- Opening Delimiter -

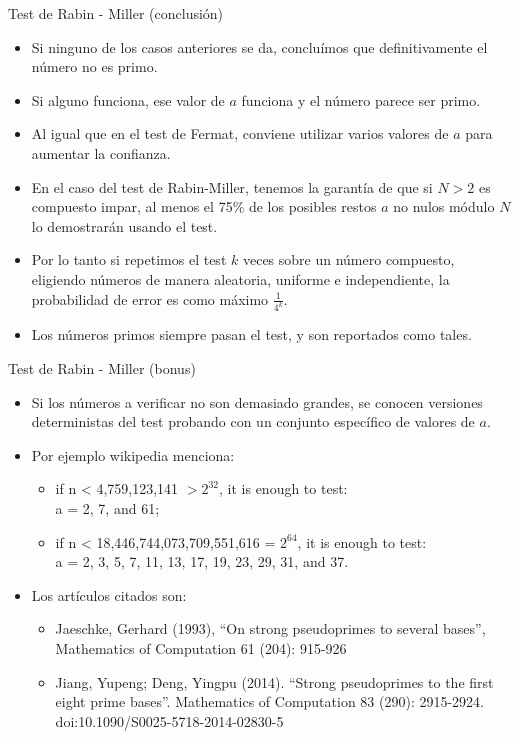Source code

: \documentclass{beamer}
\begin{document}
\begin{frame}{Test de Rabin - Miller (conclusión)}
    \begin{itemize}
      \item Si ninguno de los casos anteriores se da, concluímos que definitivamente el número no es primo.
      \item Si alguno funciona, ese valor de $a$ funciona y el número parece ser primo.
      \item Al igual que en el test de Fermat, conviene utilizar varios valores de $a$ para aumentar la confianza.
      \item En el caso del test de Rabin-Miller, tenemos la garantía de que si $N > 2$ es compuesto impar, al menos el 75\% de los posibles restos $a$ no nulos módulo $N$ lo demostrarán usando el test.
      \item Por lo tanto si repetimos el test $k$ veces sobre un número compuesto, eligiendo números de manera aleatoria, uniforme e independiente, la probabilidad de error es como máximo $\frac{1}{4^k}$.
      \item Los números primos siempre pasan el test, y son reportados como tales.
  \end{itemize}
\end{frame}

\begin{frame}{Test de Rabin - Miller (bonus)}
    \begin{itemize}
      \item Si los números a verificar no son demasiado grandes, se conocen versiones deterministas del test probando con un conjunto específico de valores de $a$.
      \item Por ejemplo wikipedia menciona:
        \begin{itemize}
          \item if n < 4,759,123,141 $>2^{32}$, it is enough to test: \\ a = 2, 7, and 61;
          \item if n < 18,446,744,073,709,551,616 = $2^{64}$, it is enough to test: \\a = 2, 3, 5, 7, 11, 13, 17, 19, 23, 29, 31, and 37.
        \end{itemize}
      \item Los artículos citados son:
        \begin{itemize}
          \item Jaeschke, Gerhard (1993), ``On strong pseudoprimes to several bases'', Mathematics of Computation 61 (204): 915-926
          \item Jiang, Yupeng; Deng, Yingpu (2014). ``Strong pseudoprimes to the first eight prime bases''. Mathematics of Computation 83 (290): 2915-2924. doi:10.1090/S0025-5718-2014-02830-5
        \end{itemize}
  \end{itemize}
\end{frame}
\end{document}
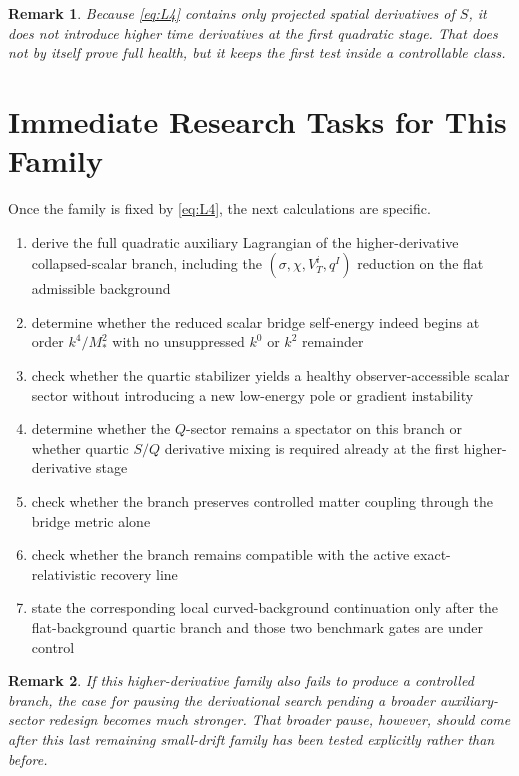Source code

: \documentclass[11pt]{article}
\newtheorem{remark}{Remark}
\begin{document}
\begin{remark}
Because \eqref{eq:L4} contains only projected spatial derivatives of \(S\), it does not introduce higher time derivatives at the first quadratic stage. That does not by itself prove full health, but it keeps the first test inside a controllable class.
\end{remark}

\section{Immediate Research Tasks for This Family}

Once the family is fixed by \eqref{eq:L4}, the next calculations are specific.
\begin{enumerate}
    \item derive the full quadratic auxiliary Lagrangian of the higher-derivative collapsed-scalar branch, including the \((\sigma,\chi,V_T^i,q^I)\) reduction on the flat admissible background
    \item determine whether the reduced scalar bridge self-energy indeed begins at order \(k^4/M_*^2\) with no unsuppressed \(k^0\) or \(k^2\) remainder
    \item check whether the quartic stabilizer yields a healthy observer-accessible scalar sector without introducing a new low-energy pole or gradient instability
    \item determine whether the \(Q\)-sector remains a spectator on this branch or whether quartic \(S/Q\) derivative mixing is required already at the first higher-derivative stage
    \item check whether the branch preserves controlled matter coupling through the bridge metric alone
    \item check whether the branch remains compatible with the active exact-relativistic recovery line
    \item state the corresponding local curved-background continuation only after the flat-background quartic branch and those two benchmark gates are under control
\end{enumerate}

\begin{remark}
If this higher-derivative family also fails to produce a controlled branch, the case for pausing the derivational search pending a broader auxiliary-sector redesign becomes much stronger. That broader pause, however, should come after this last remaining small-drift family has been tested explicitly rather than before.
\end{remark}
\end{document}
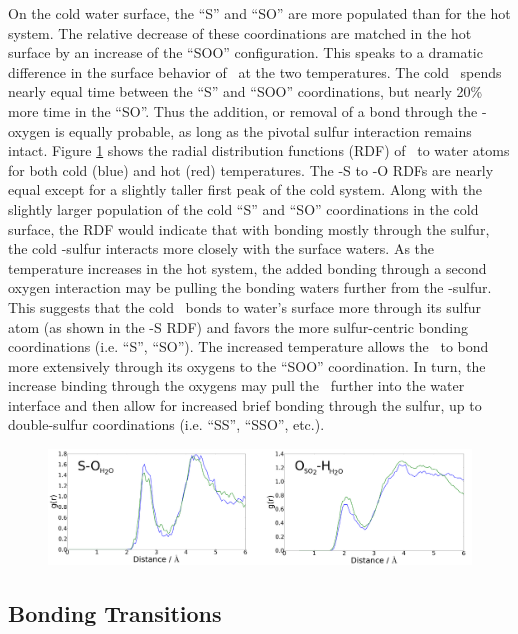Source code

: On the cold water surface, the ``S'' and ``SO'' are more populated than for the hot system. The relative decrease of these coordinations are matched in the hot surface by an increase of the ``SOO'' configuration. This speaks to a dramatic difference in the surface behavior of \suldiox~at the two temperatures. The cold \suldiox~spends nearly equal time between the ``S'' and ``SOO'' coordinations, but nearly 20\% more time in the ``SO''. Thus the addition, or removal of a bond through the \suldiox-oxygen is equally probable, as long as the pivotal sulfur interaction remains intact. Figure \ref{fig:rdf} shows the radial distribution functions (RDF) of \suldiox~to water atoms for both cold (blue) and hot (red) temperatures. The \suldiox-S to \wat-O RDFs are nearly equal except for a slightly taller first peak of the cold system. Along with the slightly larger population of the cold ``S'' and ``SO'' coordinations in the cold surface, the RDF would indicate that with bonding mostly through the sulfur, the cold \suldiox-sulfur interacts more closely with the surface waters. As the temperature increases in the hot system, the added bonding through a second oxygen interaction may be pulling the bonding waters further from the \suldiox-sulfur. This suggests that the cold \suldiox~bonds to water's surface more through its sulfur atom (as shown in the \suldiox-S RDF) and favors the more sulfur-centric bonding coordinations (i.e. ``S'', ``SO''). The increased temperature allows the \suldiox~to bond more extensively through its oxygens to the ``SOO'' coordination. In turn, the increase binding through the oxygens may pull the \suldiox~further into the water interface and then allow for increased brief bonding through the sulfur, up to double-sulfur coordinations (i.e. ``SS'', ``SSO'', etc.).

\begin{figure}[h!]
	\begin{center}
		\includegraphics[scale=1.0]{images/rdf/rdf-small.png}
		\caption{}
		\label{fig:rdf}
	\end{center}
\end{figure}

\subsection {Bonding Transitions}

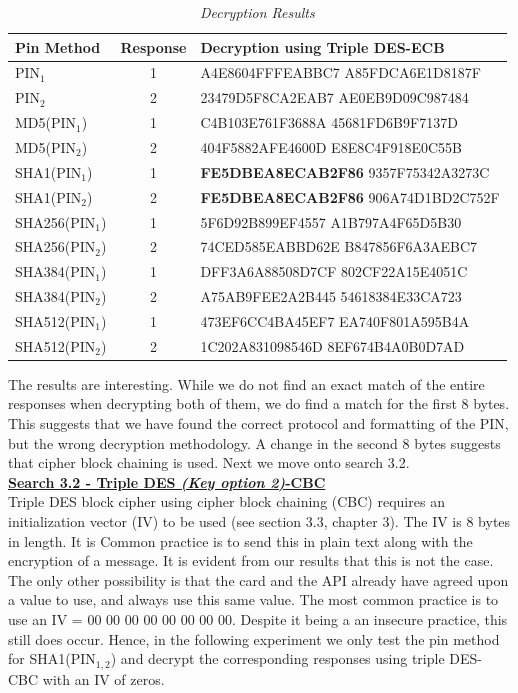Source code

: \documentclass[bsc,frontabs,twoside,singlespacing,parskip,deptreport]{infthesis}     %
\begin{document}
\begin{table}[H]
\begin{tabular}{|l|c|l|}
\hline
Pin Method & Response & Decryption using Triple DES-ECB\\
\hline
PIN$_1$ & 1 & A4E8604FFFEABBC7 A85FDCA6E1D8187F \\
PIN$_2$ & 2 & 23479D5F8CA2EAB7 AE0EB9D09C987484 \\
\hline
MD5(PIN$_1$) & 1 & C4B103E761F3688A 45681FD6B9F7137D \\
MD5(PIN$_2$) & 2 & 404F5882AFE4600D E8E8C4F918E0C55B \\    
\hline
SHA1(PIN$_1$) & 1 & \textbf{FE5DBEA8ECAB2F86} 9357F75342A3273C\\
SHA1(PIN$_2$) & 2 &\textbf{FE5DBEA8ECAB2F86} 906A74D1BD2C752F\\
\hline
SHA256(PIN$_1$) & 1 & 5F6D92B899EF4557 A1B797A4F65D5B30\\
SHA256(PIN$_2$)& 2 & 74CED585EABBD62E B847856F6A3AEBC7 \\
\hline
SHA384(PIN$_1$) & 1 & DFF3A6A88508D7CF 802CF22A15E4051C \\
SHA384(PIN$_2$)& 2 & A75AB9FEE2A2B445 54618384E33CA723 \\
\hline
SHA512(PIN$_1$) & 1 & 473EF6CC4BA45EF7 EA740F801A595B4A \\
SHA512(PIN$_2$)& 2 & 1C202A831098546D 8EF674B4A0B0D7AD \\
\hline
\end{tabular}
\caption{\textit{Decryption Results}}
\end{table}

The results are interesting. While we do not find an exact match of the entire responses when decrypting both of them, we do find a match for the first 8 bytes. This suggests that we have found the correct protocol and formatting of the PIN, but the wrong decryption methodology. A change in the second 8 bytes suggests that cipher block chaining is used. Next we move onto search 3.2.\\

\textbf{\underline{Search 3.2 - Triple DES \textit{(Key option 2)}-CBC}}\\
Triple DES block cipher using cipher block chaining (CBC) requires an initialization vector (IV) to be used (see section 3.3, chapter 3). The IV is 8 bytes in length. It is Common practice is to send this in plain text along with the encryption of a message. It is evident from our results that this is not the case. The only other possibility is that the card and the API already have agreed upon a value to use, and always use this same value. The most common practice is to use an IV = 00 00 00 00 00 00 00 00. Despite it being a an insecure practice, this still does occur. Hence, in the following experiment we only test the pin method for SHA1(PIN$_{1,2}$) and decrypt the corresponding responses using triple DES-CBC with an IV of zeros.
\end{document}
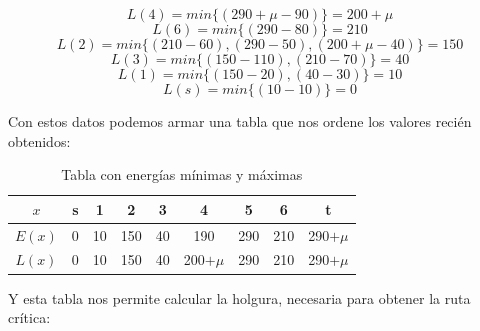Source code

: \documentclass[letterpaper,10pt]{article}
\begin{document}
\begin{enumerate}
\begin{minipage}[t]{0.498\textwidth}
\begin{equation*}
            \end{equation*}
            \begin{equation*}
                L(4) = min\{(290+\mu - 90)\} = 200 + \mu
            \end{equation*}
            \begin{equation*}
                L(6) = min\{(290-80)\} = 210
            \end{equation*}
            \begin{equation*}
                L(2) = min\{(210-60),(290-50),(200+\mu-40)\} = 150
            \end{equation*}
            \begin{equation*}
                L(3) = min\{(150-110),(210-70)\} = 40
            \end{equation*}
            \begin{equation*}
                L(1) = min\{(150-20),(40-30)\} = 10
            \end{equation*}
            \begin{equation*}
                L(s) = min\{(10-10)\} = 0
            \end{equation*}
        \end{minipage}
        \newline
        \newline
        \newline
        Con estos datos podemos armar una tabla que nos ordene los valores recién obtenidos:

        \begin{table}[H]
            \centering
        \begin{tabular}{|c|c|c|c|c|c|c|c|c|}\hline
            $ x  $ & s & 1 & 2 & 3 & 4 & 5 & 6 & t \\ \hline
             $E(x)$ & 0 & 10 & 150 & 40 & 190 & 290 & 210 & 290$+\mu$    \\\hline
             $L(x)$ & 0 & 10 & 150 & 40 & 200$+\mu$ & 290 & 210 & 290$+\mu$ \\\hline
            \end{tabular}
            \caption{Tabla con energías mínimas y máximas}
            \label{tablita23}
        \end{table}

        \newpage
        Y esta tabla nos permite calcular la holgura, necesaria para obtener la ruta crítica:


\end{enumerate}
\end{document}
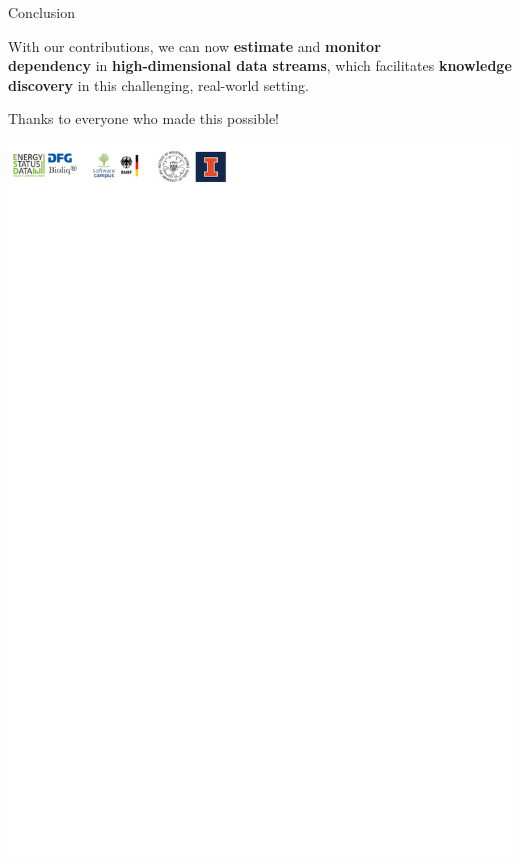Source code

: \documentclass[16pt,usenames,dvipsnames, notheorems]{beamer}
\theoremstyle{definition}
\theoremstyle{example}
\theoremstyle{plain}
\begin{document}
\begin{frame}{Conclusion}

\begin{center}
	With our contributions, we can now \textbf{estimate} and \textbf{monitor \\ dependency}  in \textbf{high-dimensional data streams}, which facilitates \textbf{knowledge discovery} in this challenging, real-world setting. 
\end{center}


\pause
Thanks to everyone who made this possible! 
\begin{center}
	\begin{overprint}[0.85\linewidth]
		 \includegraphics[width=\linewidth]{figures/sponsorline.pdf}
	\end{overprint}
\end{center}


\end{frame}
\end{document}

- Closing Delimiter -

# What to produce
Looking at each line of the material above, tally those that hold the string "como" and give only the total.

# Solved problem
2